4. Presentation: Each group will have approximately 8 minutes for their presentation,
followed by a Q&A session. Every member must present their part of the work. The use of visualizations (figures, graphs, demos) is highly encouraged to clearly convey your project's story.
5. Academic Integrity:
o We have a zero-tolerance policy for plagiarism. All submissions will be checked by anti-plagiarism software. Copying code from online sources or generative AI tools without proper citation and understanding is strictly prohibited.
o Submission of work from other courses or previous projects is considered self- plagiarism and is not allowed.
2. Topics
You may choose one of the following three topics. For Topics 1 and 2, you are expected to build on the suggested tasks. For Topic 3, you have the freedom to define your own project, keeping in mind that the project's scope and difficulty will be evaluated.
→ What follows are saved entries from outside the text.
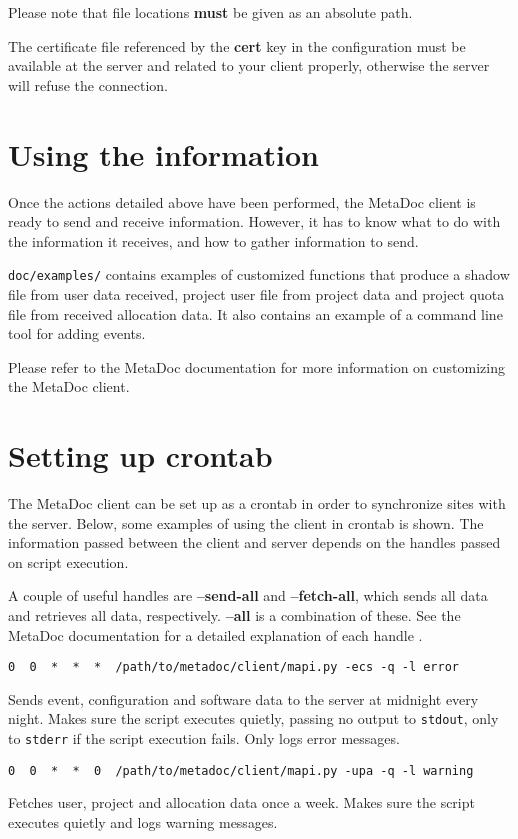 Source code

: \documentclass[titlepage, a4paper,10pt]{article}
\begin{document}
Please note that file locations \textbf{must} be given as an absolute path.

The certificate file referenced by the \textbf{cert} key in the configuration
must be available at the server and related to your client properly, otherwise
the server will refuse the connection.

\section{Using the information}
Once the actions detailed above have been performed, the MetaDoc client is
ready to send and receive information. However, it has to know what to do with
the information it receives, and how to gather information to send. 

\texttt{doc/examples/} contains examples of customized functions that produce a
shadow file from user data received, project user file from project data and
project quota file from received allocation data. It also contains an example
of a command line tool for adding events.

Please refer to the MetaDoc documentation \cite{mdoc} for more information on
customizing the MetaDoc client. 

\section{Setting up crontab}
The MetaDoc client can be set up as a crontab in order to synchronize sites
with the server. Below, some examples of using the client in crontab is shown.
The information passed between the client and server depends on the handles
passed on script execution. 

A couple of useful handles are \textbf{--send-all} and \textbf{--fetch-all},
which sends all data and retrieves all data, respectively. \textbf{--all} is a
combination of these.  See the MetaDoc documentation for a detailed explanation
of each handle \cite{mdoc}.

\begin{verbatim}
0  0  *  *  *  /path/to/metadoc/client/mapi.py -ecs -q -l error
\end{verbatim}
Sends event, configuration and software data to the server at midnight every
night. Makes sure the script executes quietly, passing no output to
\texttt{stdout}, only to \texttt{stderr} if the script execution fails. Only
logs error messages.

\begin{verbatim}
0  0  *  *  0  /path/to/metadoc/client/mapi.py -upa -q -l warning
\end{verbatim}
Fetches user, project and allocation data once a week. Makes sure the script
executes quietly and logs warning messages.
\end{document}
Topic 1: Human Action Recognition (Computer Vision)
This project focuses on building and evaluating deep learning models for human action recognition using the HMDB51 dataset, a standard benchmark in video understanding.
HMDB51 contains short video clips spanning 51 categories of everyday actions (e.g., running, walking, clapping).
Dataset:
1. This topic is based on the HMDB51 Dataset, available for public download at
http://serre-lab.clps.brown.edu/resource/hmdb-a-large-human-motion-database/
2. You may find the HMDB51 dataset API from torchvision helpful. For more details, see https://docs.pytorch.org/vision/master/generated/torchvision.datasets.HMDB51.html.
3. To keep the project tractable, you may select at least three categories of your choice and frame. the task as a multi-class classification problem. You are encouraged to explore using more classes, but we understand the limit on computing resources, so you will not be penalized for using fewer classes than other groups as long as you use at least three.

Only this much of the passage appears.